Pergeseran fungsi t-shirt tersebut tidak terlepas dari peran kaum intelektual muda. Kehausan akan informasi; hasrat eksplorasi dan kepeduliannya terhadap fenomena yang ada di lingkungannya mendorong kaum muda ini untuk menyampaikan buah pemikirannya kepada khalayak luas. Dan inilah alasan mengapa t-shirt menjadi pilihan fashion bagi kaum muda. Terutama kaum muda yang sebagian besar aktivitas dan interaksinya berada di lingkungan akademis namun tidak merasa cukup dengan hanya-belajar-di kelas. Selain model potongan t-shirt yang simple dan bahan luwes yang jelas menjadikannya sangat nyaman dipakai di daerah beriklim sub-tropis seperti yang sekarang kita tempati ini, t-shirt juga dapat menjadi media representasi idealisme si pemakai. Hal ini pula-lah yang kiranya mendasari gerakan penyelamatan hutan kota seperti yang dilakukan oleh Poop Magz.

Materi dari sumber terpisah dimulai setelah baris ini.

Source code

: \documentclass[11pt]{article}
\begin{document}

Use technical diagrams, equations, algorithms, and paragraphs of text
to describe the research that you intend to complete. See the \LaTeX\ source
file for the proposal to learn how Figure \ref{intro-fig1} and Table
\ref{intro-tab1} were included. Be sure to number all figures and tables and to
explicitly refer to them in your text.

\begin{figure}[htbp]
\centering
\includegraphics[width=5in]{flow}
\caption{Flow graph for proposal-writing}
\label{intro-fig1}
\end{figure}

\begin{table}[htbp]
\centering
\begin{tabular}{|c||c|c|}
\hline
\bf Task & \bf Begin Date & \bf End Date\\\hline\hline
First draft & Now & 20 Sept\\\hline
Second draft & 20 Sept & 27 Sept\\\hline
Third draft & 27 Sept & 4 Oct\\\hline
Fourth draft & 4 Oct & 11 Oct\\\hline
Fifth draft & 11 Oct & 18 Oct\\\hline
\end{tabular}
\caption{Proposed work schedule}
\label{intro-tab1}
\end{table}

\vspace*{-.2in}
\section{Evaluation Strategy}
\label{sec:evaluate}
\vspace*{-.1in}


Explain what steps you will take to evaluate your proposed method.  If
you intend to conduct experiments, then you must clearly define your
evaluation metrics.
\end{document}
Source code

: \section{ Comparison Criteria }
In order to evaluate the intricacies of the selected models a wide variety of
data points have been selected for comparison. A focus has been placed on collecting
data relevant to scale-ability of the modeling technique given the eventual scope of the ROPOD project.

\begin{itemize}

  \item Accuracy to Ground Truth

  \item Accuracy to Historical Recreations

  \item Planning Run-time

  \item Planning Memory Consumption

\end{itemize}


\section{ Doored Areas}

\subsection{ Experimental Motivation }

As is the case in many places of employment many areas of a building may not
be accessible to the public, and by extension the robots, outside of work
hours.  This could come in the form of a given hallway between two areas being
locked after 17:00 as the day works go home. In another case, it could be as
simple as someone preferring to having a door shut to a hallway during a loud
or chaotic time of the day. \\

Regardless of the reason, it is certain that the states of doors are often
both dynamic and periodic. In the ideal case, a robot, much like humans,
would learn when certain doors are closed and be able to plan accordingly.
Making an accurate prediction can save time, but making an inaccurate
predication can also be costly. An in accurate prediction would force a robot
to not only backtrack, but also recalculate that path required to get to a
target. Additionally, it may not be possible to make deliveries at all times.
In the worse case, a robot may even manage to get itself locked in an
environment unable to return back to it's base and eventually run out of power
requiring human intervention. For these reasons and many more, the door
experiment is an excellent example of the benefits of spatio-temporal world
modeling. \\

Hal yang kemudian perlu untuk diingat adalah bahwa t-shirt merupakan media komunikasi satu arah dengan kempampuan untuk menyampaikan informasi yang terbatas. Sehingga seringkali si pemakai tidak benar-benar paham akan pesan yang dicoba untuk disampaikan melalui t-shirt. Tak heran jika ada orang yang mengenakan t-shirt dengan gambar tiga anak panah yang tersusun menjadi tiga sudut dari segitiga sama sisi tanpa mengetahui arti dari lambang tesebut atau kaos bertuliskan Ganyang Malaysia! Yang bisa kita lihat di toko-toko kecil di bilangan jalan Mataram Jogjakarta. Terlebih, bagaimanapun juga t-shirt merupakan komoditas ekonomis. Dan sejalan dengan hukum permintaan dan penawaran, t-shirt yang banyak dipakai tentu kemudian akan terus direproduksi oleh produsen hingga akhirnya memasuki daur trend-basi-diganti.